(a) The network is a simple series and parallel combination of resistors. First the two `4 Omega` resistors in parallel are equivalent to a resistor `= [(4 xx 4)//(4 + 4)] Omega = 2 Omega`. In the same way, the `12 Omega and 6 Omega` resistors in parallel are equivalent to a resistor of `[(12 xx 6)//(12 + 6)] Omega = 4 Omega`. The equivalent resistance R of the network is obtained by combining these resistors `(2 Omega and 4 Omega)` with `1 Omega` in series, that is,
`R = 2 Omega + 4 Omega + 1 Omega = 7 Omega`
(b) The total current `I` in the circuit is
`I = (epsilon)/(R+r)=(16 V)/((7+1)Omega)=2A`
Consider the resistors between A and B. If `I_(2)` is the current in one of the `4 Omega` resistors and `I_(2)` the current in the other
`I_(1) xx 4 = I_(2)xx4`
that is, `I_(1)=I_(2)`, which is otherwise obvious from the symmetry of the two arms.
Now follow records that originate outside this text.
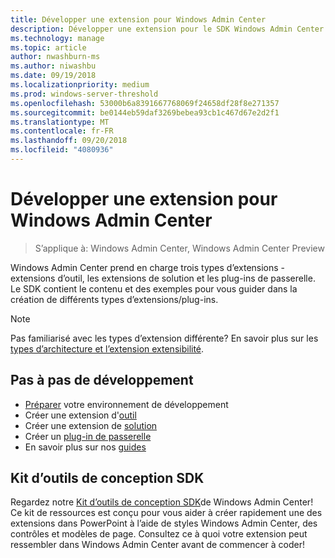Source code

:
 ```yaml
---
title: Développer une extension pour Windows Admin Center
description: Développer une extension pour le SDK Windows Admin Center (projet Honolulu)
ms.technology: manage
ms.topic: article
author: nwashburn-ms
ms.author: niwashbu
ms.date: 09/19/2018
ms.localizationpriority: medium
ms.prod: windows-server-threshold
ms.openlocfilehash: 53000b6a8391667768069f24658df28f8e271357
ms.sourcegitcommit: be0144eb59daf3269bebea93cb1c467d67e2d2f1
ms.translationtype: MT
ms.contentlocale: fr-FR
ms.lasthandoff: 09/20/2018
ms.locfileid: "4080936"
---
```

# Développer une extension pour Windows Admin Center

>S’applique à: Windows Admin Center, Windows Admin Center Preview

Windows Admin Center prend en charge trois types d’extensions - extensions d’outil, les extensions de solution et les plug-ins de passerelle. Le SDK contient le contenu et des exemples pour vous guider dans la création de différents types d’extensions/plug-ins.

> [!NOTE]
> Pas familiarisé avec les types d’extension différente? En savoir plus sur les [types d’architecture et l’extension extensibilité](understand-extensions.md).

## Pas à pas de développement

- [Préparer](prepare-development-environment.md) votre environnement de développement
- Créer une extension d'[outil](develop-tool.md)
- Créer une extension de [solution](develop-solution.md)
- Créer un [plug-in de passerelle](develop-gateway-plugin.md)
- En savoir plus sur nos [guides](guides.md)

## Kit d’outils de conception SDK

Regardez notre [Kit d’outils de conception SDK](https://github.com/Microsoft/windows-admin-center-sdk/blob/master/WindowsAdminCenterDesignToolkit.zip)de Windows Admin Center! Ce kit de ressources est conçu pour vous aider à créer rapidement une des extensions dans PowerPoint à l’aide de styles Windows Admin Center, des contrôles et modèles de page. Consultez ce à quoi votre extension peut ressembler dans Windows Admin Center avant de commencer à coder!
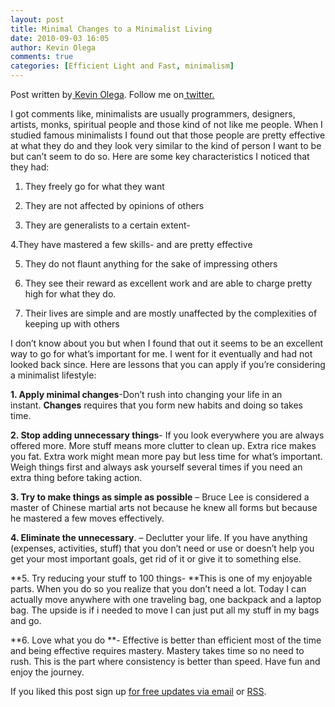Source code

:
 ```yaml
---
layout: post
title: Minimal Changes to a Minimalist Living
date: 2010-09-03 16:05
author: Kevin Olega
comments: true
categories: [Efficient Light and Fast, minimalism]
---
```


Post written by<a href="http://minimalchanges.com/about"> Kevin Olega</a>. Follow me on<a href="http://twitter.com/kevinolega"> twitter.</a>

I got comments like, minimalists are usually programmers, designers, artists, monks, spiritual people and those kind of not like me people. When I studied famous minimalists I found out that those people are pretty effective at what they do and they look very similar to the kind of person I want to be but can’t seem to do so.
Here are some key characteristics I noticed that they had:

1. They freely go for what they want

2. They are not affected by opinions of others

3. They are generalists to a certain extent-

4.They have mastered a few skills- and are pretty effective

5. They do not flaunt anything for the sake of impressing others

6. They see their reward as excellent work and are able to charge pretty high for what they do.

7. Their lives are simple and are mostly unaffected by the complexities of keeping up with others

I don’t know about you but when I found that out it seems to be an excellent way to go for what’s important for me. I went for it eventually and had not looked back since.
Here are lessons that you can apply if you’re considering a minimalist lifestyle:

**1. Apply **minimal** **changes****-Don’t rush into changing your life in an instant. **Changes** requires that you form new habits and doing so takes time.

**2. Stop adding unnecessary things**- If you look everywhere you are always offered more. More stuff means more clutter to clean up. Extra rice makes you fat. Extra work might mean more pay but less time for what’s important. Weigh things first and always ask yourself several times if you need an extra thing before taking action.

**3. Try to make things as simple as possible** – Bruce Lee is considered a master of Chinese martial arts not because he knew all forms but because he mastered a few moves effectively.

**4. Eliminate the unnecessary**. – Declutter your life. If you have anything (expenses, activities, stuff) that you don’t need or use or doesn’t help you get your most important goals, get rid of it or give it to something else.

**5. Try reducing your stuff to 100 things- **This is one of my enjoyable parts. When you do so you realize that you don’t need a lot. Today I can actually move anywhere with one traveling bag, one backpack and a laptop bag. The upside is if i needed to move I can just put all my stuff in my bags and go.

**6. Love what you do **- Effective is better than efficient most of the time and being effective requires mastery. Mastery takes time so no need to rush. This is the part where consistency is better than speed. Have fun and enjoy the journey.

If you liked this post sign up <a href="http://feedburner.google.com/fb/a/mailverify?uri=Minimalchangescom">for free updates via email</a> or <a href="http://feeds.feedburner.com/minimalchangescom">RSS</a>.
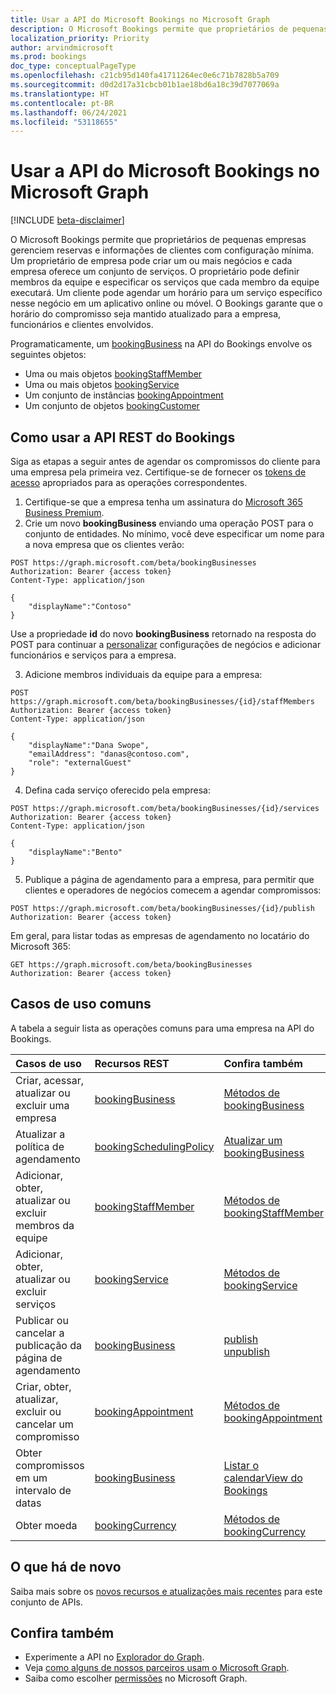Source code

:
 ```yaml
---
title: Usar a API do Microsoft Bookings no Microsoft Graph
description: O Microsoft Bookings permite que proprietários de pequenas empresas gerenciem reservas e informações de clientes com configuração mínima.
localization_priority: Priority
author: arvindmicrosoft
ms.prod: bookings
doc_type: conceptualPageType
ms.openlocfilehash: c21cb95d140fa41711264ec0e6c71b7828b5a709
ms.sourcegitcommit: d0d2d17a31cbcb01b1ae18bd6a18c39d7077069a
ms.translationtype: HT
ms.contentlocale: pt-BR
ms.lasthandoff: 06/24/2021
ms.locfileid: "53118655"
---
```

# <a name="use-the-microsoft-bookings-api-in-microsoft-graph"></a>Usar a API do Microsoft Bookings no Microsoft Graph

[!INCLUDE [beta-disclaimer](../../includes/beta-disclaimer.md)]
 
O Microsoft Bookings permite que proprietários de pequenas empresas gerenciem reservas e informações de clientes com configuração mínima. Um proprietário de empresa pode criar um ou mais negócios e cada empresa oferece um conjunto de serviços. O proprietário pode definir membros da equipe e especificar os serviços que cada membro da equipe executará. Um cliente pode agendar um horário para um serviço específico nesse negócio em um aplicativo online ou móvel. O Bookings garante que o horário do compromisso seja mantido atualizado para a empresa, funcionários e clientes envolvidos.

Programaticamente, um [bookingBusiness](bookingbusiness.md) na API do Bookings envolve os seguintes objetos:
 
- Uma ou mais objetos [bookingStaffMember](bookingstaffmember.md)
- Uma ou mais objetos [bookingService](bookingservice.md)
- Um conjunto de instâncias [bookingAppointment](bookingappointment.md)
- Um conjunto de objetos [bookingCustomer](bookingcustomer.md)

## <a name="using-the-bookings-rest-api"></a>Como usar a API REST do Bookings

Siga as etapas a seguir antes de agendar os compromissos do cliente para uma empresa pela primeira vez. Certifique-se de fornecer os [tokens de acesso](/graph/auth-overview) apropriados para as operações correspondentes.

1. Certifique-se que a empresa tenha um assinatura do [Microsoft 365 Business Premium](https://products.office.com/pt-BR/business/office-365-business-premium).
2. Crie um novo **bookingBusiness** enviando uma operação POST para o conjunto de entidades. No mínimo, você deve especificar um nome para a nova empresa que os clientes verão:
<!-- { "blockType": "ignored" } -->
```http
POST https://graph.microsoft.com/beta/bookingBusinesses
Authorization: Bearer {access token}
Content-Type: application/json

{
    "displayName":"Contoso"
}
```
Use a propriedade **id** do novo **bookingBusiness** retornado na resposta do POST para continuar a [personalizar](../api/bookingbusiness-update.md) configurações de negócios e adicionar funcionários e serviços para a empresa.

3. Adicione membros individuais da equipe para a empresa:
<!-- { "blockType": "ignored" } -->
```http
POST https://graph.microsoft.com/beta/bookingBusinesses/{id}/staffMembers
Authorization: Bearer {access token}
Content-Type: application/json

{
    "displayName":"Dana Swope",
    "emailAddress": "danas@contoso.com",
    "role": "externalGuest"
}
```
4. Defina cada serviço oferecido pela empresa:
<!-- { "blockType": "ignored" } -->
```http
POST https://graph.microsoft.com/beta/bookingBusinesses/{id}/services
Authorization: Bearer {access token}
Content-Type: application/json

{
    "displayName":"Bento"
}
```
5. Publique a página de agendamento para a empresa, para permitir que clientes e operadores de negócios comecem a agendar compromissos:
<!-- { "blockType": "ignored" } -->
```http
POST https://graph.microsoft.com/beta/bookingBusinesses/{id}/publish
Authorization: Bearer {access token}
```

Em geral, para listar todas as empresas de agendamento no locatário do Microsoft 365:
<!-- { "blockType": "ignored" } -->
```http
GET https://graph.microsoft.com/beta/bookingBusinesses
Authorization: Bearer {access token}
```

## <a name="common-use-cases"></a>Casos de uso comuns 

A tabela a seguir lista as operações comuns para uma empresa na API do Bookings.

| Casos de uso        | Recursos REST | Confira também |
|:---------------|:--------|:----------|
| Criar, acessar, atualizar ou excluir uma empresa | [bookingBusiness](bookingbusiness.md) | [Métodos de bookingBusiness](bookingbusiness.md#methods) |
| Atualizar a política de agendamento | [bookingSchedulingPolicy](bookingschedulingpolicy.md) | [Atualizar um bookingBusiness](../api/bookingbusiness-update.md) |
| Adicionar, obter, atualizar ou excluir membros da equipe | [bookingStaffMember](bookingstaffmember.md) | [Métodos de bookingStaffMember](bookingstaffmember.md#methods)  |
| Adicionar, obter, atualizar ou excluir serviços | [bookingService](bookingservice.md) | [Métodos de bookingService](bookingservice.md#methods)  |
| Publicar ou cancelar a publicação da página de agendamento | [bookingBusiness](bookingbusiness.md) | [publish](../api/bookingbusiness-publish.md) <br> [unpublish](../api/bookingbusiness-unpublish.md) |
| Criar, obter, atualizar, excluir ou cancelar um compromisso | [bookingAppointment](bookingappointment.md) | [Métodos de bookingAppointment](bookingappointment.md#methods)  |
| Obter compromissos em um intervalo de datas | [bookingBusiness](bookingbusiness.md) | [Listar o calendarView do Bookings](../api/bookingbusiness-list-calendarview.md) |
| Obter moeda | [bookingCurrency](bookingcurrency.md) | [Métodos de bookingCurrency](bookingcurrency.md#methods) |

## <a name="whats-new"></a>O que há de novo
Saiba mais sobre os [novos recursos e atualizações mais recentes](/graph/whats-new-overview) para este conjunto de APIs.

## <a name="see-also"></a>Confira também

- Experimente a API no [Explorador do Graph](https://developer.microsoft.com/graph/graph-explorer).
- Veja [como alguns de nossos parceiros usam o Microsoft Graph](https://developer.microsoft.com/graph/partners).
- Saiba como escolher [permissões](/graph/permissions-reference) no Microsoft Graph.


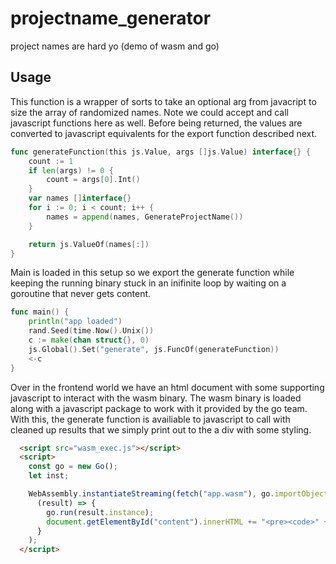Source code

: # projectname_generator
project names are hard yo (demo of wasm and go)

## Usage

This function is a wrapper of sorts to take an optional arg from javacript to size the array of randomized names.  Note we could accept and call javascript functions here as well.  Before being returned, the values are converted to javascript equivalents for the export function described next.


```go
func generateFunction(this js.Value, args []js.Value) interface{} {
	count := 1
	if len(args) != 0 {
		count = args[0].Int()
	}
	var names []interface{}
	for i := 0; i < count; i++ {
		names = append(names, GenerateProjectName())
	}

	return js.ValueOf(names[:])
}
```

Main is loaded in this setup so we export the generate function while keeping the running binary stuck in an inifinite loop by waiting on a goroutine that never gets content.

```go
func main() {
	println("app loaded")
	rand.Seed(time.Now().Unix())
	c := make(chan struct{}, 0)
	js.Global().Set("generate", js.FuncOf(generateFunction))
	<-c
}
```

Over in the frontend world we have an html document with some supporting javascript to interact with the wasm binary.  The wasm binary is loaded along with a javascript package to work with it provided by the go team.  With this, the generate function is availiable to javascript to call with cleaned up results that we simply print out to the a div with some styling.

```html
  <script src="wasm_exec.js"></script>
  <script>
    const go = new Go();
    let inst;

    WebAssembly.instantiateStreaming(fetch("app.wasm"), go.importObject).then(
      (result) => {
        go.run(result.instance);
        document.getElementById("content").innerHTML += "<pre><code>" + JSON.stringify(generate(21  ), null, " ") + "</code></pre>";
      }
    );
  </script>
```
But `I_(1)+I_(2)=I=2A`. Thus,
`I_(1)=I_(2)=1A`
that is, current in each `4 Omega` resistor is 1A. current in `1 Omega` resistor between B and C would be 2A
Now, consider the resistance between C and D. If `I_(3)` is the current in the `12 Omega` resistor, and `I_(4)` in the `6 Omega` resistor,
`I_(3)xx12=I_(4)xx6` i.e., `I_(4)=2I_(3)`
But, `I_(3)+I_(4)=I=2A`
Thus, `I_(3)=((2)/(3))A,I_(4)=((4)/(3))A`
that is, the current in the `12 Omega` resistor is `(2//3)A`, while the current in the `6 Omega` resistor is (4/3)A
The voltage drop across AB is
`V_(AB)=I_(1)xx4=1 A xx 4 Omega = 4V`
This can also be obtained by multiplying the total current between A and B by the equivalent resistance between A and B, that is,
`V_(AB) = 2 A xx 2 Omega = 4V`
The voltage drop across BC is
`V_(BC) = 2A xx 1 Omega = 2V`
Finally, the voltage drop across CD is
`V_(CD)=12 Omega xx I_(3)=12 Omega xx ((2)/(3))A=8V`
This can alternately be obtained by multiplying total current between C and D by the equivalent resistance between C and D, that is,
`V_(CD) = 2 A xx 4 Omega = 8 V`
Note that the total voltage drop across AD is `4 V + 2 V + 8 V = 14 V`. Thus, the terminal voltage of the battery is 14 V, while its emf is 16 V. The loss of the voltage (= 2 V) is accounted for by the internal resistance `1 Omega` of the battery `[2 A xx 1 Omega= 2 V]`.